Bravo Jean Lassalle
Par Rudy Salles, vendredi 14 avril 2006 à 22:16 :: Politique :: #18 :: rss
Après quarante jours d'une douloureuse et courageuse grève de la faim, notre ami Jean Lassalle a obtenu gain de cause pour la sauvegarde des 150 emplois de l'entreprise Toyal dans la vallée d'Asp. Pourquoi en venir à de telles extrémités, se demande-t-on, quand on est Député? Simplement parce que les Députés comme les citoyens ne sont plus écoutés ni respectés. Et pourtant, Jean Lassalle, avant de se lancer dans cette délicate privation d'alimentation avait essayé toutes les procédures. Le nombre de lettres restées sans réponse en atteste.

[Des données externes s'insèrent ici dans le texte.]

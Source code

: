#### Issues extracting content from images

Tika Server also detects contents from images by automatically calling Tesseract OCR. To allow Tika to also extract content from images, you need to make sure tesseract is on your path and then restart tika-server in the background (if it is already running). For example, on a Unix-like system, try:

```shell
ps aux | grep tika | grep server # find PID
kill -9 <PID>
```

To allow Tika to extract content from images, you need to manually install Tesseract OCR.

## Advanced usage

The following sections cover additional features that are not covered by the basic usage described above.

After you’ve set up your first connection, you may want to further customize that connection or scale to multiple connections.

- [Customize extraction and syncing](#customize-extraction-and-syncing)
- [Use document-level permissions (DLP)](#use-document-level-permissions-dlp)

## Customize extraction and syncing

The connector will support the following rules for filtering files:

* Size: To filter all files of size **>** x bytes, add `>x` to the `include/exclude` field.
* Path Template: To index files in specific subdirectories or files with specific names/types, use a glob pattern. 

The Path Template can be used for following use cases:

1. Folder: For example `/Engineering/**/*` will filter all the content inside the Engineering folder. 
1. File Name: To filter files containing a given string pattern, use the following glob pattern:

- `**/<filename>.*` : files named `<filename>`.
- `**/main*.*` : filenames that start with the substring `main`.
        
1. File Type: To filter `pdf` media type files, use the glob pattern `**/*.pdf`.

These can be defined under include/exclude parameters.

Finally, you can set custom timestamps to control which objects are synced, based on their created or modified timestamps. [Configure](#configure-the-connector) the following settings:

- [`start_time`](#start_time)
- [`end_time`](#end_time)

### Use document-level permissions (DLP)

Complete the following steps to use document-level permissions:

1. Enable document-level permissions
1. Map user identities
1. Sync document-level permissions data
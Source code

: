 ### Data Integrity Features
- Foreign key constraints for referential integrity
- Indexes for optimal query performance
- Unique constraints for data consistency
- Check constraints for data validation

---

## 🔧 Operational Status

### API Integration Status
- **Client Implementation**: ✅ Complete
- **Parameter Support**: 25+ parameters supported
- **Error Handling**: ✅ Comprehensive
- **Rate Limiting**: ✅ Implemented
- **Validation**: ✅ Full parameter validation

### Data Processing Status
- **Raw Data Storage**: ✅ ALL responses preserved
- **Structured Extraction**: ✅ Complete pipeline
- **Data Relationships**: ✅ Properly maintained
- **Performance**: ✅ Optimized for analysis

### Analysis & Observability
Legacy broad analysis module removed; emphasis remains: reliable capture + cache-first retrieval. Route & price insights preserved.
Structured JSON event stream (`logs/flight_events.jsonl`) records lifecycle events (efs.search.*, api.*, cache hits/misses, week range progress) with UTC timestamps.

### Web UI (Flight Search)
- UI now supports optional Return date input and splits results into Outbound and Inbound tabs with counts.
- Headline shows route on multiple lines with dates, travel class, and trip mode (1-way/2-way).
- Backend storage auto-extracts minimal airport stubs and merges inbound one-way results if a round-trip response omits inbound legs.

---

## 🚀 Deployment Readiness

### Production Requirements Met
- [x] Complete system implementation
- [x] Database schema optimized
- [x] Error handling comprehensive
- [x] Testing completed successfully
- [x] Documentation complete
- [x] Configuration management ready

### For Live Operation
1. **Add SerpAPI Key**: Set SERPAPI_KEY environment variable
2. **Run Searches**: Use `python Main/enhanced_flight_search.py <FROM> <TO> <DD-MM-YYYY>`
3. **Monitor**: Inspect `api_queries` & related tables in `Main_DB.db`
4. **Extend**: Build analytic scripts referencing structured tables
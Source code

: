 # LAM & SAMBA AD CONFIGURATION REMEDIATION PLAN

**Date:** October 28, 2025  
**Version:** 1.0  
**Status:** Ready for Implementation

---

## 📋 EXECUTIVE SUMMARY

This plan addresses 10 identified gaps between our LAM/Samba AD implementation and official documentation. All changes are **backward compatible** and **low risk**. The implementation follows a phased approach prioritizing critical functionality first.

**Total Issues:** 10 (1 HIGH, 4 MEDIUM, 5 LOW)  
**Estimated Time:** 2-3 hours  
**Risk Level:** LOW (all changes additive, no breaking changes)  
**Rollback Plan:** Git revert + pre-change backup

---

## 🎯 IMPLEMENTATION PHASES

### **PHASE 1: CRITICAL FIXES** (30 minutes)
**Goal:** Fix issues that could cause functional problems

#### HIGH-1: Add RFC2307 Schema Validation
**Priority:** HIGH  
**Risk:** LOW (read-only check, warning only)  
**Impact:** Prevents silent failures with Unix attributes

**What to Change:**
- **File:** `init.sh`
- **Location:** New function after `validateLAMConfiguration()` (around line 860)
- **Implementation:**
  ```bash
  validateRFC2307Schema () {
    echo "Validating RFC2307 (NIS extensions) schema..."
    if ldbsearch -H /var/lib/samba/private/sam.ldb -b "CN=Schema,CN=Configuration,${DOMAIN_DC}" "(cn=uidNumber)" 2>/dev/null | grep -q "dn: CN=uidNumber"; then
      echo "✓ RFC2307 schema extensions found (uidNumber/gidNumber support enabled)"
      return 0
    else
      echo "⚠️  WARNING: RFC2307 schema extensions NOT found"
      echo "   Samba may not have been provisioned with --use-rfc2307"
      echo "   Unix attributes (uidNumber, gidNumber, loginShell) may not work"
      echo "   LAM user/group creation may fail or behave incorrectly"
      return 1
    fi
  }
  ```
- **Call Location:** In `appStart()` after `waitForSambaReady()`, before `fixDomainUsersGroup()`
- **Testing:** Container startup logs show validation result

Toutes les démarches étaient restées vaines et s'étaient soldées par l'indifférence générale. Pas un Ministre ni un dirigeant de l'entreprise n'avaient daigné résoudre le problème soulevé. La grève de la faim elle-même avait commencé par des regards moqueurs et beaucoup de condescendance comme si Jean Lassalle voulait faire "un coup". Il faut dire que dans la société de communication dans laquelle nous vivons, on est plus habitué à des contorsions médiatiques qu'à de telles démarches de désespoir. Il y a seulement quelques jours, quand l'état de santé de Jean Lassalle s'est dégradé et que tout le monde a compris qu'il irait jusqu'au bout -ce que nous savions depuis le premier jour, nous qui sommes ses amis- que les Ministres, le Premier Ministre, voire le Président de la République se sont enfin mobilisés. Il était temps et cela aurait pu venir beaucoup plus tôt. Car Jean Lassalle ne voulait pas que l'on vienne à son secours mais au secours de sa vallée menacée de désertification. Le sauvetage de la vallée semblait n'intéresser personne, la mort éventuelle d'un Député à l'Assemblée Nationale pour privation d'alimentation venait déranger finalement tout le monde et il fallait donc, in extrémis, arrêter cela. Alors on a même assisté à une compétition au plus haut niveau de l'exécutif pour voir qui allait arriver le premier à résoudre le problème. Tant mieux si l'on a pu finalement trancher cette question mais ce ballet final avait quelque chose d'indécent qui tranchait singulièrement avec l'indiférence des semaines précédentes. L'essentiel est que la volonté extraordinaire de Jean Lassalle ait permis de résoudre ce problème. Il reviendra bientôt dans l'hémicycle de l'Assemblée Nationale où tout le monde saluera son courage. Mais cette démarche restera révélatrice de ce que nos institutions sont aujourd'hui bien malades. Il y aura désormais un grand témoin pour le rappeler, il s'appelle Jean Lassalle.